FROM the jungles of Brazil to the steppes of Kazakhstan, England superfan Brian Wright has lavished £140,000 on his dream of seeing football coming home.
The dad of three has dodged brutal riot police and rampaging Russian ultras since he began following England in 1988.
Brian Wright, second left, basks in England’s victory over Denmark and now dreams of the Three Lions going one better on Sunday against Italy
Superfan Brian Wright has gone through the lot following England around the worldCredit: Darren Fletcher – The Sun
Now, as he approaches his 370th — and greatest — England game, Brian says it was all worth it.
Speaking exclusively to The Sun, Brian, 51, said: “I think I’ve earned the right to be at Wembley on Sunday.
“For all those terrible trips when it’s been raining or cold, being kept in a ground for three hours after a game, or treated like animals by local police.
I’ve watched a lot of dross over the years. You can count on two hands the amount of games that were memorable — and we usually lost those.
“So no amount of money will prise that ticket for the final from my hands.”
Over the years his England adventures have seen him wrestling a sumo in Japan, fishing for piranhas in Brazil, kipping in £6-a-night Russian hostels and being clobbered with a police baton in Poland.
He has been to more England games than Sir Bobby Charlton, Gary Lineker, Wayne Rooney and Harry Kane have in combined caps.

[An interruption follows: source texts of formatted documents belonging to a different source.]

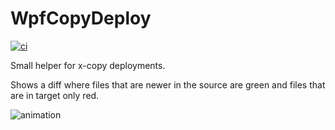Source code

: # WpfCopyDeploy

[![ci](https://github.com/JohanLarsson/WpfCopyDeploy/actions/workflows/ci.yml/badge.svg)](https://github.com/JohanLarsson/WpfCopyDeploy/actions/workflows/ci.yml)

Small helper for x-copy deployments.

Shows a diff where files that are newer in the source are green and files that are in target only red.

![animation](https://user-images.githubusercontent.com/1640096/53497581-c96e3000-3aa4-11e9-95c4-505b1ccc5eb9.gif)
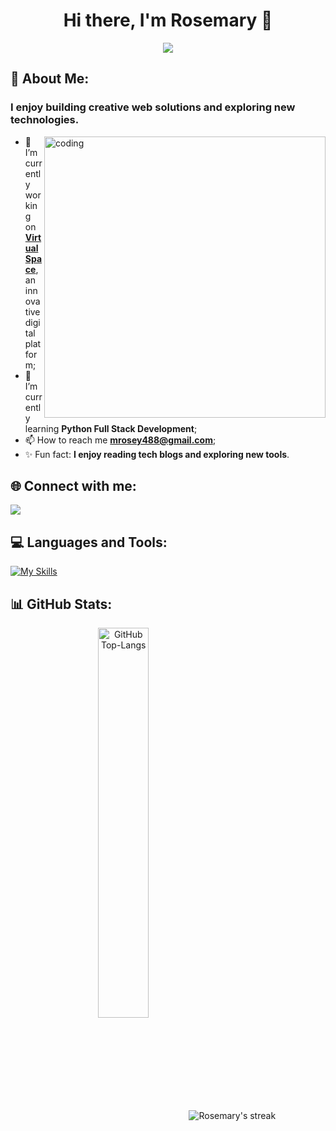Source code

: <h1 align="center">Hi there, I'm Rosemary 👋</h1>

<p align="center">
  <a href="https://github.com/DenverCoder1/readme-typing-svg">
    <img src="https://readme-typing-svg.herokuapp.com?color=e876c1&center=true&lines=Passionate+Web+Developer;&center=true&width=380&height=45">
  </a>
</p>

## 💫 About Me:
<h3>I enjoy building creative web solutions and exploring new technologies.</h3>
<img align="right" alt="coding" width="450" src="https://mir-s3-cdn-cf.behance.net/project_modules/disp/601014116770475.6068beff4640a.gif">

- 🔭 I’m currently working on **[Virtual Space](https://github.com/Rosemary444)**, an innovative digital platform;<br>
- 🧠 I’m currently learning **Python Full Stack Development**;<br>
- 📫 How to reach me **mrosey488@gmail.com**;<br>
- ✨ Fun fact: **I enjoy reading tech blogs and exploring new tools**.<br>
  
## 🌐 Connect with me:
<p align="left">
  <a href="linkedin.com/in/rose-mary-r-7304291a0/">
    <img src="https://img.icons8.com/color/48/000000/linkedin.png"/>
  </a>
</p>

## 💻 Languages and Tools:
[![My Skills](https://skillicons.dev/icons?i=python,html,css,javascript,bootstrap,django,git,github,mysql,vscode&perline=8)](https://skillicons.dev)

## 📊 GitHub Stats:
<p align="center">
  <img src="https://github-readme-stats.vercel.app/api/top-langs/?username=Rosemary444&layout=compact&theme=nightowl&hide_border=true&langs_count=10" alt="GitHub Top-Langs" align="center" width="40%" />
  <img alt="Rosemary's streak" src="https://github-readme-streak-stats.herokuapp.com/?user=Rosemary444&theme=nightowl&hide_border=true" align="center"/>
</p>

The Coventry City fan added: “It’s not just about getting together in a pub and singing ‘England’ — I like to see a bit of the country I’m in and experience the culture.
“Football’s taken me to some places I’d never have visited otherwise, like Lichtenstein, Azerbaijan, Kazakhstan, Moldova, North Macedonia, Albania and Montenegro.
“People I’ve met at games have become lifelong friends who I regard pretty much as family.”
Brian, who runs a football league and works as a courier, caught the Three Lions bug at his first international game — Holland’s 3-1 win over England in Dusseldorf at Euro 88.
“There were 5,000 English fans in a sea of orange Dutch fans,” he remembered.
“The place was bouncing. I fell in love with the camaraderie and, despite not winning a game in that tournament, I was hooked.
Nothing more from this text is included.